Agreed! The proxmark3 is where it’s at. Dangerous Things sell the Proxmark3 Easy with the Iceman firmware preloaded. They also have a bunch of very good video tutorials walking through the basic setup and usage with different card types and etc. The videos are linked on this page.
https://dangerousthings.com/product/proxmark3-easy/
While you’re at it, pick up a NExT implant chip. My keyless start on my car has a backup passive reader and a similar badge in case your key fob battery dies. I used the Proxmark to clone that to my NExT, and now I don’t even cary my key fob anymore.
https://dangerousthings.com/product/next/
Yes, proxmark3+Iceman is really great.
One thing I use mine for is making cheap cards and fobs for several local non-profit organizations for their buildings. Their alarm contractor wants $8-10 per fob for programmed 125 kHz fobs. Instead I buy them in bulk for less than $1 each and program them myself in a few seconds.
Some free snacks would be a great way to lose your job. Depending on the company’s attitude, telling them about the exploit so they can fix it might not be received well either.
Stored-value cards are mindlessly dumb. FedEx Kinkos had a stored value card for their brick & mortar stores where you could load money on a card for surfing the web and running copies, and you could cash out unused money from the cards. It was only a matter of time for someone to figure out the system, change the value stored on a card and then $ free money $. After the details went public it was a few months before they replaced the system with a remote ledger system where the cards were just authentication tokens.
Clipper cards in the bay area are stored-value. You can get them at vending machine.
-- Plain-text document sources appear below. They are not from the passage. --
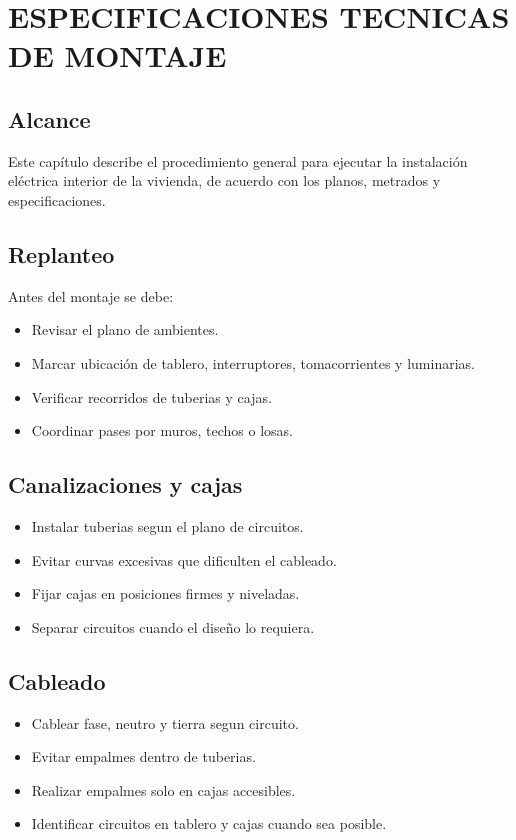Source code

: \chapter{ESPECIFICACIONES TECNICAS DE MONTAJE}

\section{Alcance}

Este capítulo describe el procedimiento general para ejecutar la instalación eléctrica interior de la vivienda, de acuerdo con los planos, metrados y especificaciones.

\section{Replanteo}

Antes del montaje se debe:

\begin{itemize}
  \item Revisar el plano de ambientes.
  \item Marcar ubicación de tablero, interruptores, tomacorrientes y luminarias.
  \item Verificar recorridos de tuberias y cajas.
  \item Coordinar pases por muros, techos o losas.
\end{itemize}

\section{Canalizaciones y cajas}

\begin{itemize}
  \item Instalar tuberias segun el plano de circuitos.
  \item Evitar curvas excesivas que dificulten el cableado.
  \item Fijar cajas en posiciones firmes y niveladas.
  \item Separar circuitos cuando el diseño lo requiera.
\end{itemize}

\section{Cableado}

\begin{itemize}
  \item Cablear fase, neutro y tierra segun circuito.
  \item Evitar empalmes dentro de tuberias.
  \item Realizar empalmes solo en cajas accesibles.
  \item Identificar circuitos en tablero y cajas cuando sea posible.
\end{itemize}

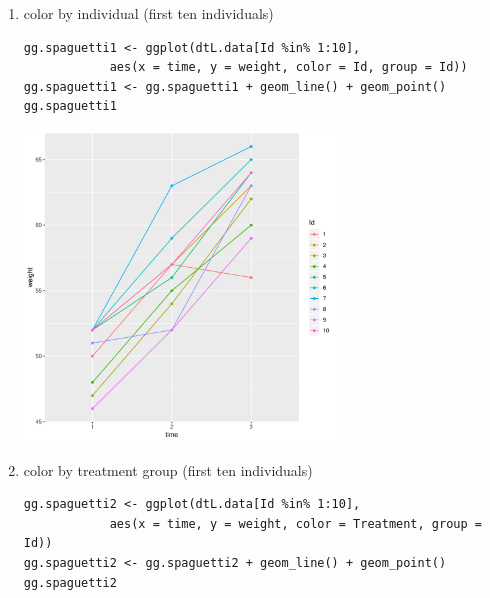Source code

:\documentclass{article}
\begin{document}
\begin{enumerate}
\item color by individual (first ten individuals)
\label{sec:orgf0e7630}

\lstset{language=r,label= ,caption= ,captionpos=b,numbers=none}
\begin{lstlisting}
gg.spaguetti1 <- ggplot(dtL.data[Id %in% 1:10], 
			aes(x = time, y = weight, color = Id, group = Id))
gg.spaguetti1 <- gg.spaguetti1 + geom_line() + geom_point()
gg.spaguetti1
\end{lstlisting}

\begin{center}
\includegraphics[width=0.65\textwidth]{./figures/fig-spaguetti1.pdf}
\end{center}


\clearpage

\item color by treatment group (first ten individuals)
\label{sec:orgd11d602}

\lstset{language=r,label= ,caption= ,captionpos=b,numbers=none}
\begin{lstlisting}
gg.spaguetti2 <- ggplot(dtL.data[Id %in% 1:10],
			aes(x = time, y = weight, color = Treatment, group = Id))
gg.spaguetti2 <- gg.spaguetti2 + geom_line() + geom_point()
gg.spaguetti2
\end{lstlisting}


\end{enumerate}
\end{document}
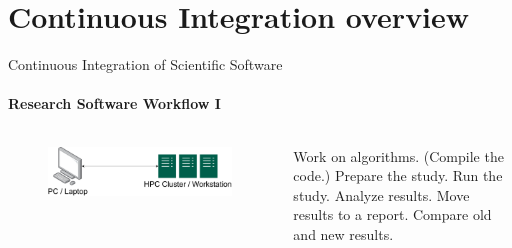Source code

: \section{Continuous Integration overview}

\begin{frame}{Continuous Integration of Scientific Software}
    \framesubtitle{Research Software Workflow I} 
    \vfill

    \begin{columns}
        \begin{column}[c]{0.5\textwidth}
            \begin{figure}
                \centering
                \includegraphics[width=\columnwidth]{figures/workflow-overview.png}
            \end{figure}
        \end{column}
        \begin{column}[c]{0.5\textwidth}
        \begin{algorithmic}
                \State Work on algorithms.
                \State (Compile the code.) 
                    \State Prepare the study. 
                    \State Run the study. 
                    \State Analyze results. 
                    \State Move results to a report. 
                \EndFor
                \State Compare old and new results. 
            \EndWhile
        \end{algorithmic}
        \end{column}
    \end{columns}

\end{frame}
I’m honestly surprised I don’t hear about more people hacking free fares
Clipper cards are only stored value so that they work for offline validation. The offline systems sync up with the server ledger regularly, and discrepancies would get caught very quickly, as all the ways to add money to the card are online. I don’t have one on me anymore, but iirc, they were DESFire EV1 cards back in 2016 (dunno if they’ve upgraded since). At the time I looked into it (around 2015), the original DESFire had public exploits available, but the EV1 did not.
Bullshit! Has anyone of the guy’s that wrote this ever really understood the migrate classic security features.
If the reader use the whole possibilities that mifare classic offers, you’ll NEVER break into such a system!
No, the security features of Mifare Classics have been broken and the tool mentioned (mfoc) leverages that. Read the paper The Fall of a Tiny Star from the University of Nijmegen for a pretty nice description of how it happened.
I remember some old card payment vending machines, you could cancel the payment, it would give you the, maybe 80p item and also return, usually £5 in change. Repayment for all the times it swallowed money without registering it perhaps.
My engineering school had vending machines that used MIFARE tags. Used the same technique to get tens of bucks of free snacks for me and my friends at every break, for several years. As broke-ass CS students, hacked food tasted so much better than the regular…
Politecnico di Milano?
My local bus service uses on-card storage of trips and funds. Like what’s mentioned in the article though, it’s not possible to get free trips because the fraud detection system will block your access pretty easily at the end of the day. Good way to get a letter in the mail or some men at your door though if you are into that!
You can clone mifare with just an Android phone and the magic mifare fobs.